Bonds says he doesnt care what people say or think. If that were true, he wouldnt be trying to reshape his image on TV. ESPN was only too happy to sell itself out, giving Bonds a time slot and a blank script for a weekly 30-minute soliloquy called, Bonds on Bonds.
My wife and I watched the other night. There was tape of Philadelphia fans booing Bonds as he stepped to the plate.
Why are they booing him? my wife asked. Theres steroids in hot dogs and Babe Ruth ate those.
My wife. Funny girl.
Bonds juiced because he was jealous. Relying on interviews, documents and grand jury testimony in the book, Game of Shadows, authors alleged that Bonds decided to turn to muscle drugs after witnessing the attention paid to the McGwire-Sosa home run chase in 1998.
Follow the growth. Bonds averaged 31.8 home runs from 1986 to 1999. He averaged 51.6 from 2000 to 2004, including 73 in 2001. He hit one home run every 16 at-bats in his first 14 seasons. He hit one every eight at-bats in his next five.
I know. Good hot dogs.
History views Ruth as a home run hitter. Bonds will be viewed as something far less. A lab creation.

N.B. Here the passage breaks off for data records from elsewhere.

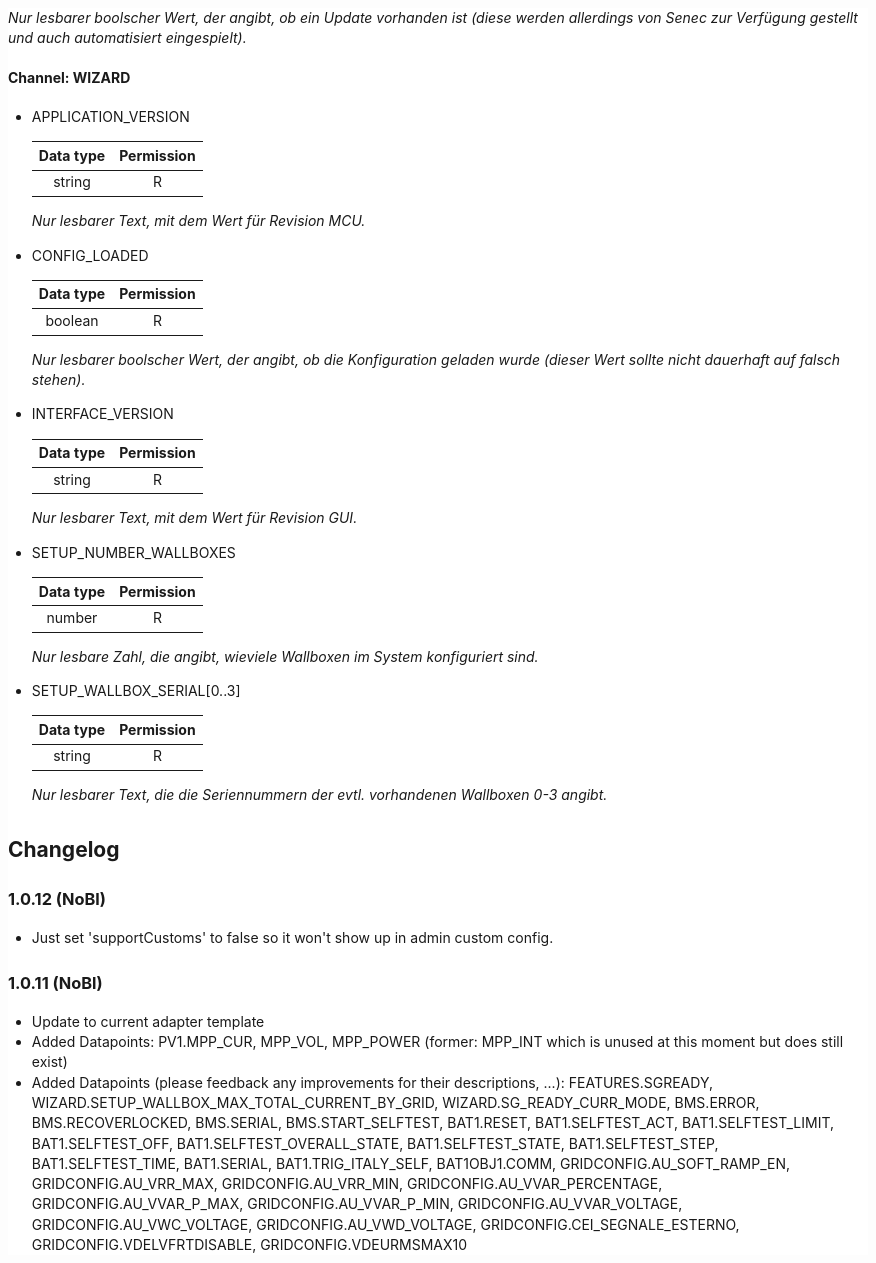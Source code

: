    *Nur lesbarer boolscher Wert, der angibt, ob ein Update vorhanden ist (diese werden allerdings von Senec zur Verfügung gestellt und auch automatisiert eingespielt).*
   
   
#### Channel: WIZARD

* APPLICATION_VERSION

    |Data type|Permission|                                                                       
    |:---:|:---:|
    |string|R|

   *Nur lesbarer Text, mit dem Wert für Revision MCU.*

* CONFIG_LOADED

    |Data type|Permission|                                                                       
    |:---:|:---:|
    |boolean|R|

   *Nur lesbarer boolscher Wert, der angibt, ob die Konfiguration geladen wurde (dieser Wert sollte nicht dauerhaft auf falsch stehen).*
   
* INTERFACE_VERSION

    |Data type|Permission|                                                                       
    |:---:|:---:|
    |string|R|

   *Nur lesbarer Text, mit dem Wert für Revision GUI.*
   
* SETUP_NUMBER_WALLBOXES

    |Data type|Permission|                                                                       
    |:---:|:---:|
    |number|R|

   *Nur lesbare Zahl, die angibt, wieviele Wallboxen im System konfiguriert sind.*
   
* SETUP_WALLBOX_SERIAL[0..3]

    |Data type|Permission|                                                                       
    |:---:|:---:|
    |string|R|

   *Nur lesbarer Text, die die Seriennummern der evtl. vorhandenen Wallboxen 0-3 angibt.*

## Changelog
### 1.0.12 (NoBl)
* Just set 'supportCustoms' to false so it won't show up in admin custom config.

### 1.0.11 (NoBl)
* Update to current adapter template
* Added Datapoints: PV1.MPP_CUR, MPP_VOL, MPP_POWER (former: MPP_INT which is unused at this moment but does still exist)
* Added Datapoints (please feedback any improvements for their descriptions, ...): FEATURES.SGREADY, WIZARD.SETUP_WALLBOX_MAX_TOTAL_CURRENT_BY_GRID, WIZARD.SG_READY_CURR_MODE, BMS.ERROR, BMS.RECOVERLOCKED, BMS.SERIAL, BMS.START_SELFTEST, BAT1.RESET, BAT1.SELFTEST_ACT, BAT1.SELFTEST_LIMIT, BAT1.SELFTEST_OFF, BAT1.SELFTEST_OVERALL_STATE, BAT1.SELFTEST_STATE, BAT1.SELFTEST_STEP, BAT1.SELFTEST_TIME, BAT1.SERIAL, BAT1.TRIG_ITALY_SELF, BAT1OBJ1.COMM, GRIDCONFIG.AU_SOFT_RAMP_EN, GRIDCONFIG.AU_VRR_MAX, GRIDCONFIG.AU_VRR_MIN, GRIDCONFIG.AU_VVAR_PERCENTAGE, GRIDCONFIG.AU_VVAR_P_MAX, GRIDCONFIG.AU_VVAR_P_MIN, GRIDCONFIG.AU_VVAR_VOLTAGE, GRIDCONFIG.AU_VWC_VOLTAGE, GRIDCONFIG.AU_VWD_VOLTAGE, GRIDCONFIG.CEI_SEGNALE_ESTERNO, GRIDCONFIG.VDELVFRTDISABLE, GRIDCONFIG.VDEURMSMAX10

Baseball markED the time, it doesn't anymore. Baseball is the National Pasttime, but football is now the National Sport. Superbowl Sunday is a national holiday, the single most watched event in the world. MNF regularly gets better ratings than the World Series (except when they go head to head oddly enough) and ABC considered those ratings poor enough to get rid of the show.
It's the TV really that changed it all. Baseball has never really been a good TV sport, too much unregulated dead air in the game. Football is the ultimate TV sport, naturally born for instant replays and with well regulated gaps in the play making it easy to broadcast, in fact some say football is best watched on TV, IMHO all sports are better in person but I can see why people might like football on TV more.
Well said. But, I disagree slightly. Without the juice, Bonds would have walked right into the Hall of Fame. He's an all-time great player, even au natural.
But, he'll always be remembered for juicing up the record books and tarnishing the game.
They have been for a while.
Definitely longer than what Bonds has been juicing for.
Willy Mays is the best defensive outfielder ever. He ii also the best all round ballplayer ever. Not to change the subject, but just when was it that MLB banned steroids? I would also like one of the many Bonds bashers on this thread to explain exactly when he has ever tested positive.
umm one thing Bonds did that the others didn't do, was participating in an ILLEGAL activity that directly involved his play on the field.
Steroids themselves are not illegal, but the use of them is restricted and as far as I know, the use of them is banned in baseball.
The Hall of Fame isn't the goal of the players willing to sacrifice everything for gaudy stats. The sheer fame is the goal, and the sponsorship deals, and the fat contracts, and the loose women. You could blow up all the Halls today and the players like Bonds wouldn't even know, I doubt he even knows where it is, unless there's a big check waiting for him there.
The problem with baseball is that until recently they did no testing at all. I'm sure that Bonds is off the juice now, it's very evident in his hitting this season.
I read he's already lost a step.
I put Barry Bonds in the same place I put that guy I knew in the military who always cheated at Solitare, and therefore always won.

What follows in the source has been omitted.